[Exercise brief] Go line by line through the entries and show those that hold the string "with".

*** Opening Given information ***

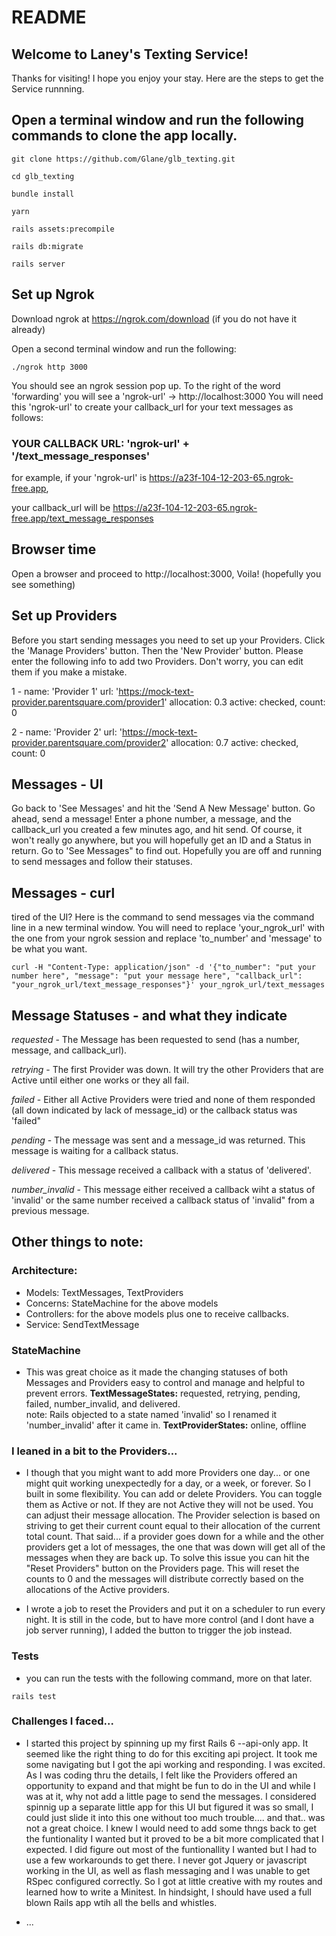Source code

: # README

## Welcome to Laney's Texting Service! 
Thanks for visiting!  I hope you enjoy your stay.
Here are the steps to get the Service runnning.



## Open a terminal window and run the following commands to clone the app locally.
 
 `git clone https://github.com/Glane/glb_texting.git`
 
 `cd glb_texting`
 
 `bundle install`
 
 `yarn`
 
 `rails assets:precompile`
 
 `rails db:migrate`
 
 `rails server`
 


## Set up Ngrok

Download ngrok at https://ngrok.com/download (if you do not have it already)

Open a second terminal window and run the following:

`./ngrok http 3000`

You should see an ngrok session pop up. To the right of the word 'forwarding' you will see a 'ngrok-url' -> http://localhost:3000
You will need this 'ngrok-url' to create your callback_url for your text messages as follows:

### YOUR CALLBACK URL: 'ngrok-url' + '/text_message_responses'

for example, if your 'ngrok-url' is https://a23f-104-12-203-65.ngrok-free.app, 

your callback_url will be https://a23f-104-12-203-65.ngrok-free.app/text_message_responses


## Browser time

Open a browser and proceed to http://localhost:3000, Voila! (hopefully you see something)


## Set up Providers

Before you start sending messages you need to set up your Providers.  Click the 'Manage Providers' button.  Then the 'New Provider' button.  Please enter the following info to add two Providers.  Don't worry, you can edit them if you make a mistake.

1 - name: 'Provider 1' url: 'https://mock-text-provider.parentsquare.com/provider1' allocation: 0.3 active: checked, count: 0


2 - name: 'Provider 2' url: 'https://mock-text-provider.parentsquare.com/provider2' allocation: 0.7 active: checked, count: 0


## Messages - UI

Go back to 'See Messages' and hit the 'Send A New Message' button.  Go ahead, send a message!  Enter a phone number, a message, and the callback_url you created a few minutes ago, and hit send.  Of course, it won't really go anywhere, but you will hopefully get an ID and a Status in return.  Go to 'See Messages" to find out.  Hopefully you are off and running to send messages and follow their statuses. 

## Messages - curl

tired of the UI?  Here is the command to send messages via the command line in a new terminal window.
You will need to replace 'your_ngrok_url' with the one from your ngrok session and replace 'to_number' and 'message' to be what you want.

`curl -H "Content-Type: application/json" -d '{"to_number": "put your number here", "message": "put your message here", "callback_url": "your_ngrok_url/text_message_responses"}' your_ngrok_url/text_messages`

## Message Statuses - and what they indicate

*requested* - The Message has been requested to send (has a number, message, and callback_url).

*retrying* - The first Provider was down.  It will try the other Providers that are Active until either one works or they all fail.

*failed* - Either all Active Providers were tried and none of them responded (all down indicated by lack of message_id) or the callback status was 'failed"

*pending* - The message was sent and a message_id was returned.  This message is waiting for a callback status.

*delivered* - This message received a callback with a status of 'delivered'.

*number_invalid* - This message either received a callback wiht a status of 'invalid' or the same number received a callback status of 'invalid" from a previous message. 



## Other things to note:

### Architecture:
- Models: TextMessages, TextProviders
- Concerns: StateMachine for the above models
- Controllers: for the above models plus one to receive callbacks.
- Service: SendTextMessage

### StateMachine 
- This was great choice as it made the changing statuses of both Messages and Providers easy to control and manage and helpful to prevent errors.
**TextMessageStates:** requested, retrying, pending, failed, number_invalid, and delivered.  
  note: Rails objected to a state named 'invalid' so I renamed it 'number_invalid' after it came in.
**TextProviderStates:** online, offline

### I leaned in a bit to the Providers...
- I though that you might want to add more Providers one day...  or one might quit working unexpectedly for a day, or a week, or forever.  So I built in some flexibility.  You can add or delete Providers.  You can toggle them as Active or not.  If they are not Active they will not be used.  You can adjust their message allocation.  The Provider selection is based on striving to get their current count equal to their allocation of the current total count.  That said...  if a provider goes down for a while and the other providers get a lot of messages, the one that was down will get all of the messages when they are back up.  To solve this issue you can hit the "Reset Providers" button on the Providers page.  This will reset the counts to 0 and the messages will distribute correctly based on the allocations of the Active providers.

-  I wrote a job to reset the Providers and put it on a scheduler to run every night.  It is still in the code, but to have more control (and I dont have a job server running), I added the button to trigger the job instead.


### Tests
 - you can run the tests with the following command, more on that later.

 `rails test`
 
 
### Challenges I faced...
- I started this project by spinning up my first Rails 6 --api-only app.  It seemed like the right thing to do for this exciting api project.  It took me some navigating but I got the api working and responding.  I was excited.  As I was coding thru the details, I felt like the Providers offered an opportunity to expand and that might be fun to do in the UI and while I was at it, why not add a little page to send the messages.  I considered spinnig up a separate little app for this UI but figured it was so small, I could just slide it into this one without too much trouble....  and that..  was not a great choice.  I knew I would need to add some thngs back to get the funtionality I wanted but it proved to be a bit more complicated that I expected.  I did figure out most of the funtionallity I wanted but I had to use a few workarounds to get there.  I never got Jquery or javascript working in the UI, as well as flash messaging and I was unable to get RSpec configured correctly.  So I got at little creative with my routes and learned how to write a Minitest.  In hindsight, I should have used a full blown Rails app wtih all the bells and whistles.





 
 


* ...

*** Closing Given information ***

[Exercise result]
You will need to replace 'your_ngrok_url' with the one from your ngrok session and replace 'to_number' and 'message' to be what you want.
*delivered* - This message received a callback with a status of 'delivered'.
 - you can run the tests with the following command, more on that later.
- I started this project by spinning up my first Rails 6 --api-only app.  It seemed like the right thing to do for this exciting api project.  It took me some navigating but I got the api working and responding.  I was excited.  As I was coding thru the details, I felt like the Providers offered an opportunity to expand and that might be fun to do in the UI and while I was at it, why not add a little page to send the messages.  I considered spinnig up a separate little app for this UI but figured it was so small, I could just slide it into this one without too much trouble....  and that..  was not a great choice.  I knew I would need to add some thngs back to get the funtionality I wanted but it proved to be a bit more complicated that I expected.  I did figure out most of the funtionallity I wanted but I had to use a few workarounds to get there.  I never got Jquery or javascript working in the UI, as well as flash messaging and I was unable to get RSpec configured correctly.  So I got at little creative with my routes and learned how to write a Minitest.  In hindsight, I should have used a full blown Rails app wtih all the bells and whistles.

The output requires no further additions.